For a Parrot 3000, 3100 or 3200 install without steering wheel phone button activation, there is no harness required for the radios that have ISO plugs at the back of the radio. If you have Bose, you may have to make a couple of custom connections and I can send anyone a diagram if they need. More recent double high radios (2007+) and RSN-e radios need a VW style harness that we call a QCVW-1. But again, the QCVW-1 is NOT for a steering wheel phone button activation.
For steering wheel activation in an A3 or A4, you need an Audicom module as shown in a post above, a Parrot 3000 Evolution kit SPECIFICALLY and one of 2 harnesses that are completely plug and play. For the mutliplug radios (2 eight pin, one 10 pin and one CAN BUS multipin) you need our QCAud-2 harness - see pic below. For RSN-e and recent double high radios, you need the QCVWS-3 which is shown in the post above. These 2 harnesses make life very easy and only take a few minutes to install. We have tested the Multican unit described by the original poster and it is a bear to install - hence the other solutions we came up with for the Audicom box. 

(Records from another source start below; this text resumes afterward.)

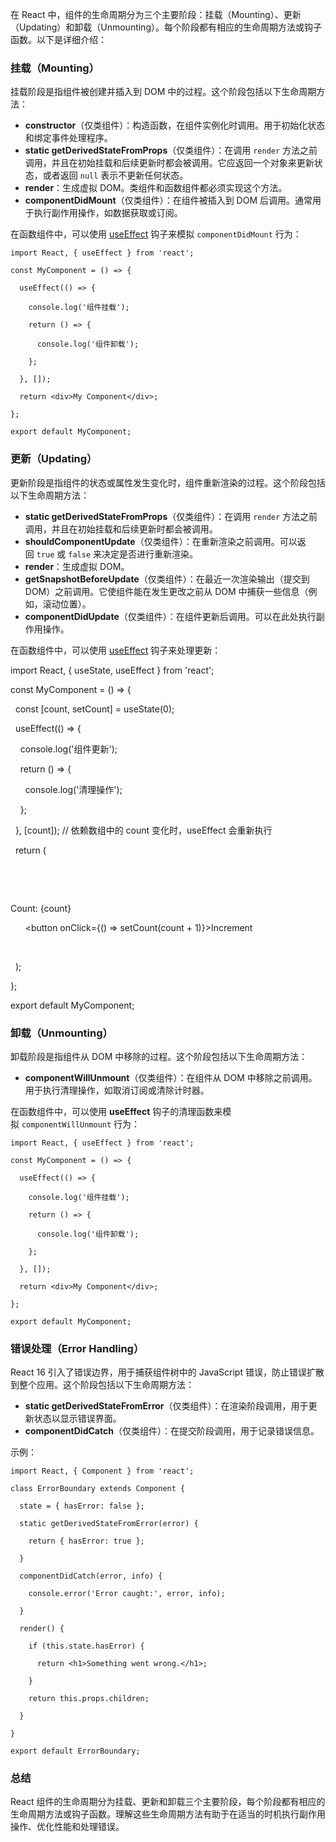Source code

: 在 React 中，组件的生命周期分为三个主要阶段：挂载（Mounting）、更新（Updating）和卸载（Unmounting）。每个阶段都有相应的生命周期方法或钩子函数。以下是详细介绍：

### 挂载（Mounting）

挂载阶段是指组件被创建并插入到 DOM 中的过程。这个阶段包括以下生命周期方法：

- **constructor**（仅类组件）：构造函数，在组件实例化时调用。用于初始化状态和绑定事件处理程序。
- **static getDerivedStateFromProps**（仅类组件）：在调用 `render` 方法之前调用，并且在初始挂载和后续更新时都会被调用。它应返回一个对象来更新状态，或者返回 `null` 表示不更新任何状态。
- **render**：生成虚拟 DOM。类组件和函数组件都必须实现这个方法。
- **componentDidMount**（仅类组件）：在组件被插入到 DOM 后调用。通常用于执行副作用操作，如数据获取或订阅。

在函数组件中，可以使用 [useEffect](vscode-file://vscode-app/d:/Users/30409/AppData/Local/Programs/Microsoft%20VS%20Code/resources/app/out/vs/code/electron-sandbox/workbench/workbench.html) 钩子来模拟 `componentDidMount` 行为：

```
import React, { useEffect } from 'react';

const MyComponent = () => {

  useEffect(() => {

    console.log('组件挂载');

    return () => {

      console.log('组件卸载');

    };

  }, []);

  return <div>My Component</div>;

};

export default MyComponent;
```

### 更新（Updating）

更新阶段是指组件的状态或属性发生变化时，组件重新渲染的过程。这个阶段包括以下生命周期方法：

- **static getDerivedStateFromProps**（仅类组件）：在调用 `render` 方法之前调用，并且在初始挂载和后续更新时都会被调用。
- **shouldComponentUpdate**（仅类组件）：在重新渲染之前调用。可以返回 `true` 或 `false` 来决定是否进行重新渲染。
- **render**：生成虚拟 DOM。
- **getSnapshotBeforeUpdate**（仅类组件）：在最近一次渲染输出（提交到 DOM）之前调用。它使组件能在发生更改之前从 DOM 中捕获一些信息（例如，滚动位置）。
- **componentDidUpdate**（仅类组件）：在组件更新后调用。可以在此处执行副作用操作。

在函数组件中，可以使用 [useEffect](vscode-file://vscode-app/d:/Users/30409/AppData/Local/Programs/Microsoft%20VS%20Code/resources/app/out/vs/code/electron-sandbox/workbench/workbench.html) 钩子来处理更新：

import React, { useState, useEffect } from 'react';

const MyComponent = () => {

  const [count, setCount] = useState(0);

  useEffect(() => {

    console.log('组件更新');

    return () => {

      console.log('清理操作');

    };

  }, [count]); // 依赖数组中的 count 变化时，useEffect 会重新执行

  return (

    <div>

      <p>Count: {count}</p>

      <button onClick={() => setCount(count + 1)}>Increment</button>

    </div>

  );

};

export default MyComponent;

### 卸载（Unmounting）

卸载阶段是指组件从 DOM 中移除的过程。这个阶段包括以下生命周期方法：

- **componentWillUnmount**（仅类组件）：在组件从 DOM 中移除之前调用。用于执行清理操作，如取消订阅或清除计时器。

在函数组件中，可以使用 **useEffect** 钩子的清理函数来模拟 `componentWillUnmount` 行为：

```
import React, { useEffect } from 'react';

const MyComponent = () => {

  useEffect(() => {

    console.log('组件挂载');

    return () => {

      console.log('组件卸载');

    };

  }, []);

  return <div>My Component</div>;

};

export default MyComponent;
```

### 错误处理（Error Handling）

React 16 引入了错误边界，用于捕获组件树中的 JavaScript 错误，防止错误扩散到整个应用。这个阶段包括以下生命周期方法：

- **static getDerivedStateFromError**（仅类组件）：在渲染阶段调用，用于更新状态以显示错误界面。
- **componentDidCatch**（仅类组件）：在提交阶段调用，用于记录错误信息。

示例：

```
import React, { Component } from 'react';

class ErrorBoundary extends Component {

  state = { hasError: false };

  static getDerivedStateFromError(error) {

    return { hasError: true };

  }

  componentDidCatch(error, info) {

    console.error('Error caught:', error, info);

  }

  render() {

    if (this.state.hasError) {

      return <h1>Something went wrong.</h1>;

    }

    return this.props.children;

  }

}

export default ErrorBoundary;
```


### 总结

React 组件的生命周期分为挂载、更新和卸载三个主要阶段，每个阶段都有相应的生命周期方法或钩子函数。理解这些生命周期方法有助于在适当的时机执行副作用操作、优化性能和处理错误。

ps - Safewireless is one of the well respected vendors of our Audi steering wheel activation bluetooth kits.


_Modified by Quick Connect at 5:10 PM 1-26-2009_


----------



## MisterJJ (Jul 28, 2005)

*Re: (Quick Connect)*


_Quote, originally posted by *Quick Connect* »_Hi again. The website is not wrong but it is confusing. 


You sure? I have a 2006 with no NAV, concert II stereo with single DIN. It says "No Harness Required" for this configuration, implying that the Parrot plugs right into it. This is not the case.
I think the early 2006 models had a Concert I stereo with a tape player (Ugh!). Maybe that stereo did not require a harness.


----------



## skotti (Sep 27, 2005)

*Re: (MisterJJ)*


_Quote, originally posted by *MisterJJ* »_
You sure? I have a 2006 with no NAV, concert II stereo with single DIN. It says "No Harness Required" for this configuration, implying that the Parrot plugs right into it. This is not the case.
I think the early 2006 models had a Concert I stereo with a tape player (Ugh!). Maybe that stereo did not require a harness.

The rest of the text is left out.